Here? You’ve got to climb through refrigerators and flip through booklets and skim pamphlets from a weird religion that’s a little bit like diet, sugar-free Scientology. You have to sort through information, first picking what is interesting enough to investigate, then if it’s important, then how it fits into the plot. If you’re reading a book, maybe you flip back a few pages to check on a detail you’ve forgotten. At Meowwolf, you’re going to have to walk back to a physical location and find that paper or file or business card again. It gives you power over the story and demands interaction that readers of traditional fiction can’t experience.

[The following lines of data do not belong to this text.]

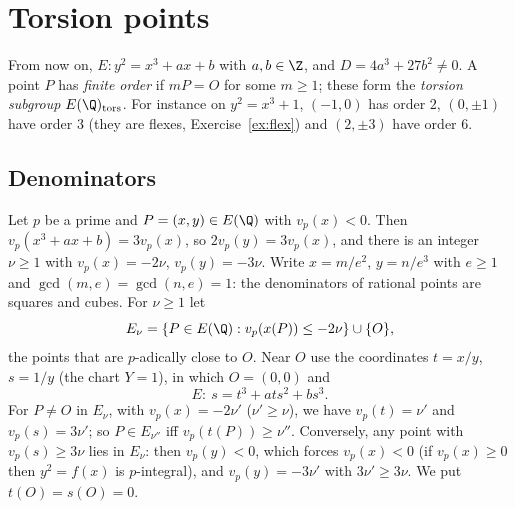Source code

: \section{Torsion points}

From now on, $E:y^2=x^3+ax+b$ with $a,b\in\Z$, and $D=4a^3+27b^2\ne0$. A point $P$ has \emph{finite order} if $mP=O$ for some $m\ge1$; these form
the \emph{torsion subgroup} $E(\Q)_{\mathrm{tors}}$. For instance on $y^2=x^3+1$, $(-1,0)$ has order $2$, $(0,\pm1)$ have order $3$ (they are flexes,
Exercise~\ref{ex:flex}) and $(2,\pm3)$ have order $6$.

\subsection*{Denominators}

Let $p$ be a prime and $P=(x,y)\in E(\Q)$ with $v_p(x)<0$. Then $v_p(x^3+ax+b)=3v_p(x)$, so $2v_p(y)=3v_p(x)$, and there is an integer $\nu\ge1$ with
$v_p(x)=-2\nu$, $v_p(y)=-3\nu$. Write $x=m/e^2$, $y=n/e^3$ with $e\ge1$ and $\gcd(m,e)=\gcd(n,e)=1$: the denominators of rational points are squares and
cubes. For $\nu\ge1$ let
\[
E_\nu=\{P\in E(\Q):v_p(x(P))\le-2\nu\}\cup\{O\},
\]
the points that are $p$-adically close to $O$. Near $O$ use the coordinates $t=x/y$, $s=1/y$ (the chart $Y=1$), in which $O=(0,0)$ and
\[
E:\ s=t^3+ats^2+bs^3.
\]
For $P\ne O$ in $E_\nu$, with $v_p(x)=-2\nu'$ ($\nu'\ge\nu$), we have $v_p(t)=\nu'$ and $v_p(s)=3\nu'$; so $P\in E_{\nu''}$ iff $v_p(t(P))\ge\nu''$. Conversely,
any point with $v_p(s)\ge3\nu$ lies in $E_\nu$: then $v_p(y)<0$, which forces $v_p(x)<0$ (if $v_p(x)\ge0$ then $y^2=f(x)$ is $p$-integral), and
$v_p(y)=-3\nu'$ with $3\nu'\ge3\nu$. We put $t(O)=s(O)=0$.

The story is also told through visual, non-textual means. A critical plot point is told through a quirk of architecture that connects the ceiling of the dining room to the bathroom above it. The dining room table shakes when you get close to it. An easy-to-miss diorama ties up the ends of a subplot. You can’t just read all the text you see, as if someone scattered bits of a book through the exhibit. You have to think and observe more, drawing your own conclusions as you go.
The story component of the exhibit is strong, but the art component is stronger. You could avoid the story if you wanted to. You can’t possibly avoid the art. Everything here is art.
Everything is meant to be touched here. Seriously, everything. There are a few rules: no climbing dangerous things, no going through doors marked “off-limits”, generally be a responsible person. Beyond those, anything’s game. I sat down at the dining room table to read a newspaper. I crawled through a tiny little hole and popped out in someone’s closet. I shuffled papers, looked under the beds, and touched anything that looked interesting. The combination of almost unlimited freedom and incredible attention to detail was powerful.
One thing I struggle with in traditional art museums is how to interpret anything that’s not a literal rendering of a scene. Abstractions, modern art, most textual art and mixed media – I don’t get them. What do they mean? I think, and come away disgruntled because I can’t suss out the meaning in red splotches on an orange background.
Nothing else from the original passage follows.